On 21/07/2015 18:36, Buck Evan wrote:
> Apparently the 'private' keyword was added in 3.82, but many of the
> platforms I care about have older versions of make.
>
> Would you accept a patch to factor it out?

  Short answer: probably not. Don't waste time on it. (But if you have
one already, send it anyway - I promise I'll look at it, without
promising I'll merge it.)

  Long answer, on the side of a rant because this issue strikes a nerve
with me. If I sound exasperated, please don't take it personally - it's
not about you, it's about the amount of people who ask me for that very
same thing and it just boggles my mind. It may also be about Unix
vendors, just a little bit.

  I'm definitely not interested in catering to distributions that are
incapable of providing a single update in FIVE YEARS to a piece of
software as widely used as GNU make. make-3.82 was published upstream
in July 2010. You should complain to the maintainers of your platforms,
because despite usually wanting to give people the benefit of the doubt,
I really see no other explanation than massively deployed laziness and
carelessness among Unix vendors here.

  GNU make is also one of the few GNU tools that I had absolutely no
trouble compiling by hand, and that give me an impression of cleanliness
and decent engineering. It is probably easier to compile GNU make-4.1
for all your platforms that are lacking it than to work on a patch to
remove the use of the "private" keyword in my Makefiles while keeping
the same semantics.

  Yes, the "private" keyword is useful, and it would not be trivial to
remove it. Even if it appears to work if you just remove it, things may
break in subtle ways in some cases; I could decide to use it package by
package, but I don't want to duplicate the work of figuring out whether
it's really necessary every time. The safe option is to always have it,
and the only price to pay is a dependency on a less than five years old
version of a widely used package.

  You may have noticed I pay extreme attention to dependencies. My packages
usually require little to nothing at all; they're as standalone as is
humanly possible for Unix userspace. They depend on one another, but I
have the power to make sure those dependencies work, whereas I obviously
do not have that power with external dependencies. I don't even assume
there's a POSIX shell in /bin/sh, because even that assumption is false
on some systems! My script generators produce execline scripts: not to
be gratuitously whimsical, not because I want to shove execline down
people's throats, but because I'm certain that it will work, and if it
doesn't, then I can fix it. (And also, tbh, because it's much easier to
auto-generate than sh).
  I can't fix external dependency breakage, so I avoid external
dependencies. Simple.

  But make ? People wanted it. They WANTED a real ./configure and a real
Makefile. So I gave them that. I would have used POSIX make, I really
wanted to, but it so happens that it's not powerful enough to fit my
needs - at least, not without significant contortions that would have
made the build system bigger and uglier.
  Make is a complex beast, so are compilers and linkers, and getting them
to do exactly what you want them to do is trickier than it should.
(Please don't mention autotools, which are an additional layer of
complexity that is even harder to get right, and of no benefit here.)
I spent most of my vacation in summer 2014 designing my new build system,
including researching make and looking for the features I needed.
make-4.0+ got them. So I settled on it.

  Now my build system is good. It's more powerful, more flexible, and
more standard than my previous one, and I'm very happy with it. But I
still spent a hell of a lot of time on it, and I don't want to spend any
more - if I'm going to be coding during the summer, I would like it to be
on real code, not build systems.

  So yeah, I depend on GNU make 4.0+, because it does exactly what I need.
(I didn't test 3.82; I know 4.0 works and 3.81 does not.)

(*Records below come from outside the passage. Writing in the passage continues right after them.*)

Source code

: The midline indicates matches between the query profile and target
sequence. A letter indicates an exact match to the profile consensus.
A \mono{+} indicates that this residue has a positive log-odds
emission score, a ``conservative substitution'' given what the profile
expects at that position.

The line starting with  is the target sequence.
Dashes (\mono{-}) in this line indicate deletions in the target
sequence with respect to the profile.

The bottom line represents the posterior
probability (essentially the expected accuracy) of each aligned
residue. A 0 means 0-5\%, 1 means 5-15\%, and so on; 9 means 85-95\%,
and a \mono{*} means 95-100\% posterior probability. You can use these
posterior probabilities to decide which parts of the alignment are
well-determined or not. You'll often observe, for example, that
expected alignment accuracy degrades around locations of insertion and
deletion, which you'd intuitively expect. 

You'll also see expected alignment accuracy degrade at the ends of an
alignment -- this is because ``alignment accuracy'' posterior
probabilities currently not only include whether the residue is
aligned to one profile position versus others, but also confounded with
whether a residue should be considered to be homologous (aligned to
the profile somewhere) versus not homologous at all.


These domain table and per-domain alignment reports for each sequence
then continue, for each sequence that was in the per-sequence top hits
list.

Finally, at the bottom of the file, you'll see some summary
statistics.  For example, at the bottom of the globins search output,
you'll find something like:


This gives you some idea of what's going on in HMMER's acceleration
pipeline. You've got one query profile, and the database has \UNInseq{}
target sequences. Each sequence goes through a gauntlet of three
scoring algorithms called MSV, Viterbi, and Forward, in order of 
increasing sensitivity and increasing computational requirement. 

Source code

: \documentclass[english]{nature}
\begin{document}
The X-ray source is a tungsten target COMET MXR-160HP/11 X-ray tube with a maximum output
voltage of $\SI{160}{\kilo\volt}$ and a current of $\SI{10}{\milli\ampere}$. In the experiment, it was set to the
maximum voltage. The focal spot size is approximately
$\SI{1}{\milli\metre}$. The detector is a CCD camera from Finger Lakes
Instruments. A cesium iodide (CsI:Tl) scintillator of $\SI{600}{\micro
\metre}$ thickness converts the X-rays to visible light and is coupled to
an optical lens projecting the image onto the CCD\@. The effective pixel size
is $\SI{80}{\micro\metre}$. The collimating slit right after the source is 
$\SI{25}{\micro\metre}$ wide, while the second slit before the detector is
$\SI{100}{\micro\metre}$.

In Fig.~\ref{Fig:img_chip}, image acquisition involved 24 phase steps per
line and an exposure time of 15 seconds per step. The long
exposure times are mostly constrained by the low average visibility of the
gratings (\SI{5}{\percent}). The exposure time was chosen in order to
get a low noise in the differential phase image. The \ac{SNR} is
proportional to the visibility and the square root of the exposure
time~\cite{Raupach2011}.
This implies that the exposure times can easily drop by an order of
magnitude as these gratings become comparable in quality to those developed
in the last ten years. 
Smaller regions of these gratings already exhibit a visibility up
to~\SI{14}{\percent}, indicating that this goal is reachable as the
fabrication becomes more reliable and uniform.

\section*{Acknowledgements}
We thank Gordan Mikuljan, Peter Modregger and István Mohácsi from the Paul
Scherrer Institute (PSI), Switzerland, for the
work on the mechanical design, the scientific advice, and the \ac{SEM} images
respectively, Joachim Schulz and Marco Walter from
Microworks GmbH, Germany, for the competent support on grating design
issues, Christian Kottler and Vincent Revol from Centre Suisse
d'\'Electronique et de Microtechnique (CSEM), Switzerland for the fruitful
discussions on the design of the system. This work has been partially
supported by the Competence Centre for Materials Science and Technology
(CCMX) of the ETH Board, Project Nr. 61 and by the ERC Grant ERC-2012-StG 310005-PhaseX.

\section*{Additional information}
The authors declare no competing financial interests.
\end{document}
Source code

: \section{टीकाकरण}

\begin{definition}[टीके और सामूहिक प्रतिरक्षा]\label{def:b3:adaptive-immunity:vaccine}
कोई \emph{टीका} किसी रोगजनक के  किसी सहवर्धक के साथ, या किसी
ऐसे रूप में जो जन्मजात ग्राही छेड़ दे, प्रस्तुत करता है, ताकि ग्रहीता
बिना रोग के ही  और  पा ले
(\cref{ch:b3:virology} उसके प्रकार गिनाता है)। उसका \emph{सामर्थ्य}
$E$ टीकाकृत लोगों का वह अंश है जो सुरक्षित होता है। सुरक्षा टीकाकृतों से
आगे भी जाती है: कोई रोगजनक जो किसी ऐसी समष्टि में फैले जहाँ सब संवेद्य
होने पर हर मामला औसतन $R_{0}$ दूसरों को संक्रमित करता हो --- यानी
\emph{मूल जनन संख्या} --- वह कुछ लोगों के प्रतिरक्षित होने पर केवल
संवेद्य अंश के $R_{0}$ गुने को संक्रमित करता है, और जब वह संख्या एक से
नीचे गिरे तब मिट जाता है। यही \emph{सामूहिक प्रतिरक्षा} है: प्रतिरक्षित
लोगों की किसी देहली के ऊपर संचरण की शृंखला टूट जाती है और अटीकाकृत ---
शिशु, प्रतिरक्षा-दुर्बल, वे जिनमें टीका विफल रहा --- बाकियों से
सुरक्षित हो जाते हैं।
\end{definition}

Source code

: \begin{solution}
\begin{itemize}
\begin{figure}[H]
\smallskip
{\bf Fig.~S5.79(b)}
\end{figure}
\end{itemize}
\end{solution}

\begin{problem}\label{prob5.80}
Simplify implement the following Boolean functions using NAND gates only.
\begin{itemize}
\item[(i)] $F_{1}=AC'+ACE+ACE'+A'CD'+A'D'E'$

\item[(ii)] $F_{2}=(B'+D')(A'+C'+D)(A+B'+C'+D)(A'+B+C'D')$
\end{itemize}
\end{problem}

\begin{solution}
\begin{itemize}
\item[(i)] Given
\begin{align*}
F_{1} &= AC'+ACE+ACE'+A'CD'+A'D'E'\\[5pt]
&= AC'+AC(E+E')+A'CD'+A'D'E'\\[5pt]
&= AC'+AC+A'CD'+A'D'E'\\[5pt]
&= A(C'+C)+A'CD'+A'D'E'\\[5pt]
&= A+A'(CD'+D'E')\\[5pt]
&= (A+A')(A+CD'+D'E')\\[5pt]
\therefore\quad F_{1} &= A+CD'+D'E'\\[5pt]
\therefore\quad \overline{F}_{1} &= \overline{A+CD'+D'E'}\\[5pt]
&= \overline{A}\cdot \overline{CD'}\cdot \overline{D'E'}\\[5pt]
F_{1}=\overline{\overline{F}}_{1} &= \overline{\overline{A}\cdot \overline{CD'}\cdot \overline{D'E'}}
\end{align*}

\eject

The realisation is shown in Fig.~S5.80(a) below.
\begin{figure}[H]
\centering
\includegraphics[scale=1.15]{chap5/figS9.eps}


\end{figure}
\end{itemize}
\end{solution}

  Turns out that it's STILL too much of a dependency. And people are giving
me shit for a build-time requirement that should not even be debatable.
It's friggin' GNU make, lots of packages require it so it's already
installed about everywhere. And wow, my requirement is that the GNU make
package be less than two years old, as opposed to eight years old.
Apparently it's too much to ask of several Unix distributions to actually
upgrade it; well, is it my responsibility ? I'm sorry about your predicament,
I really am, because I want to make skarnet.org packages as accessible as
possible; but this is a problem that I can't fix. A fix would probably be
bugware, and I'm not going back into my build system to add bugware to work
around the fact that distributors don't see a problem in distributing an
8-year-old version of make when there's a 1-year-old one, a 2-year-old one
and a 5-year-old one.

  Bottom line: I don't want to waste time on that idiotic issue that
should not even be a concern. If anything, it reinforces my opinion that
1. external dependencies are evil incarnate, 2. Unix distributors have
cream cheese for brains. (I wish. Cream cheese tastes much better than
brains, and when it comes I would enjoy the zombie apocalypse more.)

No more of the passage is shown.